[Saved entries]
<<<<
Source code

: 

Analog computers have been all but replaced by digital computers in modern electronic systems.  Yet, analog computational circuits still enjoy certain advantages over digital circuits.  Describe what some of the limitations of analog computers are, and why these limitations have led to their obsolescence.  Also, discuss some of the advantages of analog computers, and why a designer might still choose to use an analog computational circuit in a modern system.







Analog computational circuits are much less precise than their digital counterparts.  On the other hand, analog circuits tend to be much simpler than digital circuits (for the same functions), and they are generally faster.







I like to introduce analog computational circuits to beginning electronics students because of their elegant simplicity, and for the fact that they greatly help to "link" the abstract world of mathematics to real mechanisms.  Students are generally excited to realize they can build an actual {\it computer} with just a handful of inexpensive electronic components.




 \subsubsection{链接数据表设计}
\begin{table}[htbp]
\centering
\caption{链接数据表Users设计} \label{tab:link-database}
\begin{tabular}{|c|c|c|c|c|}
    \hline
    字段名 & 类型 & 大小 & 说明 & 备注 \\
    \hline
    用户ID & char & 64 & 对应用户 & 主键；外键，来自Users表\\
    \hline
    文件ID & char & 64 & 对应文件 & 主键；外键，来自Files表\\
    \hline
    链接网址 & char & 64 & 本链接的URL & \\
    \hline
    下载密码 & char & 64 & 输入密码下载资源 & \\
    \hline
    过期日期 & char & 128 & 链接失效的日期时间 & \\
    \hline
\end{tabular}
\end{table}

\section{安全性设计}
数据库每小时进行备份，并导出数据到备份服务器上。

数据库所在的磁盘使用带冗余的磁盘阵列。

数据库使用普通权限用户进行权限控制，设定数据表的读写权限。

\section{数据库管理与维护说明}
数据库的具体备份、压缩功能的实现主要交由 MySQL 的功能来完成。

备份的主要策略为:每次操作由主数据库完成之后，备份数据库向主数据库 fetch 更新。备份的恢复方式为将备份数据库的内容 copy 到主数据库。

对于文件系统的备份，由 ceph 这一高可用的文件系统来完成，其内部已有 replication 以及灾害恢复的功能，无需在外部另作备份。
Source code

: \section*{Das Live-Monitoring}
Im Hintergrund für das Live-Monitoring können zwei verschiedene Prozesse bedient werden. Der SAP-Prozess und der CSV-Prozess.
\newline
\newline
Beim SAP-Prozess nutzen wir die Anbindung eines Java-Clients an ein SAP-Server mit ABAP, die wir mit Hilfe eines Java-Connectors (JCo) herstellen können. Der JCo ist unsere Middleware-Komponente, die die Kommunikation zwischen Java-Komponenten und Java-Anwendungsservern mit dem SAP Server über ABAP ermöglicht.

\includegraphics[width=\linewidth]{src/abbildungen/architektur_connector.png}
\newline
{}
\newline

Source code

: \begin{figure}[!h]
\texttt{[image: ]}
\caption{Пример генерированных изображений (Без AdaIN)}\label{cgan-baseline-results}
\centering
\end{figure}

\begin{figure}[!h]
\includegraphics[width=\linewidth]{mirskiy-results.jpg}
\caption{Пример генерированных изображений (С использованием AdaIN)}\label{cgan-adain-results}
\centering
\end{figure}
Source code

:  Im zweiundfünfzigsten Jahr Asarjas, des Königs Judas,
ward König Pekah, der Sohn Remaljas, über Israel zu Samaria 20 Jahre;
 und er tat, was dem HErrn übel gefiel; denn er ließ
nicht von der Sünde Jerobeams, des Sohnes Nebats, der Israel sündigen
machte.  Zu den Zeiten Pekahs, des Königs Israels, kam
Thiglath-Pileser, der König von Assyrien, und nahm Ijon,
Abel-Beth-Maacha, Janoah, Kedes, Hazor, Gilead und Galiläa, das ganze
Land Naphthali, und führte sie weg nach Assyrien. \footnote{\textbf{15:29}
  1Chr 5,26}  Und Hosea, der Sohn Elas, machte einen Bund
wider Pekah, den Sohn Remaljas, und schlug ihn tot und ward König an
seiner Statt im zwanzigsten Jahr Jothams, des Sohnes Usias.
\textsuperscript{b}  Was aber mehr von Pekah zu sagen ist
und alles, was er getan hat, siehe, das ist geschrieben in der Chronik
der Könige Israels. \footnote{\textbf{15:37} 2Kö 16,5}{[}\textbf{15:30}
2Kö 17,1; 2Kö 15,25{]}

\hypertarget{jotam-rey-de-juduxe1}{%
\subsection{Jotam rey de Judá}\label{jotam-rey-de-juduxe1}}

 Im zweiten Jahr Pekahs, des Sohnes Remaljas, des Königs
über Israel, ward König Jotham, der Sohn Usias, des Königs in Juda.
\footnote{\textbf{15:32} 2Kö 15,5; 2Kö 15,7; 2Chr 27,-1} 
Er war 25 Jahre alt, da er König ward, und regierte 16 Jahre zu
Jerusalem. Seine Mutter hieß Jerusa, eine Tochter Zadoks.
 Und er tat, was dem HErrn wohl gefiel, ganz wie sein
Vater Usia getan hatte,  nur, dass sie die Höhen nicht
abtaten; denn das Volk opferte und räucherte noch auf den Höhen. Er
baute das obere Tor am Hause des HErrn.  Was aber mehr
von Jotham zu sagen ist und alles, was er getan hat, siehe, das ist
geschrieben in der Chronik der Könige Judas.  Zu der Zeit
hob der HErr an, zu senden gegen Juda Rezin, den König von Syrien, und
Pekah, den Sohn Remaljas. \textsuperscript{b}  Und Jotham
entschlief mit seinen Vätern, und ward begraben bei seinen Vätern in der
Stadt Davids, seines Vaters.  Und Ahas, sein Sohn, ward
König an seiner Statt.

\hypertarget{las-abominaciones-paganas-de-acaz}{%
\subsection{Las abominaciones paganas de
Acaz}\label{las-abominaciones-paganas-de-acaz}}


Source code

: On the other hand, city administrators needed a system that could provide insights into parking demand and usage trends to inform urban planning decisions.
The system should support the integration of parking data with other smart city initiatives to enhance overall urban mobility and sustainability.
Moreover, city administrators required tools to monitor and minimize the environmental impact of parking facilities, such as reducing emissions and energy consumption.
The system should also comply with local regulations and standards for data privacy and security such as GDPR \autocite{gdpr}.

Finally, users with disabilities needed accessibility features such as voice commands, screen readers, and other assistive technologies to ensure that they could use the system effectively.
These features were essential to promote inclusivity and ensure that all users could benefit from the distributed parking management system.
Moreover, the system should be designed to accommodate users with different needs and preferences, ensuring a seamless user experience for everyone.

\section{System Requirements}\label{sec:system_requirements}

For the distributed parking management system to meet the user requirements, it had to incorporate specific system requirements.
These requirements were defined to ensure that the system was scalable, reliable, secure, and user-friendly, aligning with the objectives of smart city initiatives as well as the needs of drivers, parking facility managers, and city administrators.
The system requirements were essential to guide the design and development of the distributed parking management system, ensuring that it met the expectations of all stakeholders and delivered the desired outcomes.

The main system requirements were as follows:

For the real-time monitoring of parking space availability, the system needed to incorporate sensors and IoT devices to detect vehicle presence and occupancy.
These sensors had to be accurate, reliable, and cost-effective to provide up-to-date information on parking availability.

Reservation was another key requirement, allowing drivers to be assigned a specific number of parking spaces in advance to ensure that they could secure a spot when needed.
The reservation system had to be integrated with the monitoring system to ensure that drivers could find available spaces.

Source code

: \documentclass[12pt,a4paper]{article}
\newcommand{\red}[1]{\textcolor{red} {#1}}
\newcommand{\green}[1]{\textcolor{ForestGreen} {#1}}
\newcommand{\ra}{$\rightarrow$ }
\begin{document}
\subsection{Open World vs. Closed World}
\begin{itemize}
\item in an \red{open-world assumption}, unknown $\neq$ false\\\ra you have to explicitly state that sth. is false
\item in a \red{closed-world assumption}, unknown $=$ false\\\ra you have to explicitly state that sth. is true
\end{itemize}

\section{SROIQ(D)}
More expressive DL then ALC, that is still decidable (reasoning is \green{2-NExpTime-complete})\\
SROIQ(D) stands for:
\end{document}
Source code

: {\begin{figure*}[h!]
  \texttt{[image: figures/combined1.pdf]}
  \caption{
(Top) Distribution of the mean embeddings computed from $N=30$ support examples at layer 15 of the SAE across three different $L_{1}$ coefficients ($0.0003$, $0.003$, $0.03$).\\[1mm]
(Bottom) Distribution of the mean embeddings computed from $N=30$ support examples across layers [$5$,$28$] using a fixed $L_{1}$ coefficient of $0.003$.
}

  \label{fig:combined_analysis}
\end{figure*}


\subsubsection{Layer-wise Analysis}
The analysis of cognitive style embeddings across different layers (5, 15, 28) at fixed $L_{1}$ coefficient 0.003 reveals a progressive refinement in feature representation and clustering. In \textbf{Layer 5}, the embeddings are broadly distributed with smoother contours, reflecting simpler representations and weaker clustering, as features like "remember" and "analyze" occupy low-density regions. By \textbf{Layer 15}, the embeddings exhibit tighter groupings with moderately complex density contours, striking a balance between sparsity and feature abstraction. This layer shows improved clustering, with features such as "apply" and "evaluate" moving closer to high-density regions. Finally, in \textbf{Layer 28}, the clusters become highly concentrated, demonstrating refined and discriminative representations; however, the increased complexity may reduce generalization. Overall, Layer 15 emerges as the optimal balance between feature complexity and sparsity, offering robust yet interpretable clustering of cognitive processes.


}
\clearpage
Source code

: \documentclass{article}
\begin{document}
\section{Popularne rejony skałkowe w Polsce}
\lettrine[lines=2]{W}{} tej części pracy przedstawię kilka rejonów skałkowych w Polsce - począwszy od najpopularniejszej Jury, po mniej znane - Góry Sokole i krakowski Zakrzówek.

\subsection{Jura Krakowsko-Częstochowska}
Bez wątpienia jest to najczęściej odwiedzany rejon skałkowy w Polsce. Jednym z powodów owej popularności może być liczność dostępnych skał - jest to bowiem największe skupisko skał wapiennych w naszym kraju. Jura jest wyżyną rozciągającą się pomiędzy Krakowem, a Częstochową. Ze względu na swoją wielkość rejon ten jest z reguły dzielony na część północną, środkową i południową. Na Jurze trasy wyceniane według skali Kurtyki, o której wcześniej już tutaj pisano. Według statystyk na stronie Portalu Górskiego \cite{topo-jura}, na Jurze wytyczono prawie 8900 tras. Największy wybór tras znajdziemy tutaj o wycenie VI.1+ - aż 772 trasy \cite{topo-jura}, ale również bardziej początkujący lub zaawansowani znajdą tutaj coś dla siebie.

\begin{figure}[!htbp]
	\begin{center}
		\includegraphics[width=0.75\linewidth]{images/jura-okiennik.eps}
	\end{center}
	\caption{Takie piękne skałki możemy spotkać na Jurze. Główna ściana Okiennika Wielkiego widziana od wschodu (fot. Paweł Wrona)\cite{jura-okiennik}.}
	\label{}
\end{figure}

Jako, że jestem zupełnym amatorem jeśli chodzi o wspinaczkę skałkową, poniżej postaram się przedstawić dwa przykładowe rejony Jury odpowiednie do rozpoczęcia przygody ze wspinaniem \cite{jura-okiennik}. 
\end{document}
>>>>
- **TASK DETAILS**:
The first line of the entries above marks where to begin; repeat each line exactly through the one that contains "Analog computational circuits are", and include that line.

- **EXERCISE RESPONSE**:
Source code

: 

Analog computers have been all but replaced by digital computers in modern electronic systems.  Yet, analog computational circuits still enjoy certain advantages over digital circuits.  Describe what some of the limitations of analog computers are, and why these limitations have led to their obsolescence.  Also, discuss some of the advantages of analog computers, and why a designer might still choose to use an analog computational circuit in a modern system.







Analog computational circuits are much less precise than their digital counterparts.  On the other hand, analog circuits tend to be much simpler than digital circuits (for the same functions), and they are generally faster.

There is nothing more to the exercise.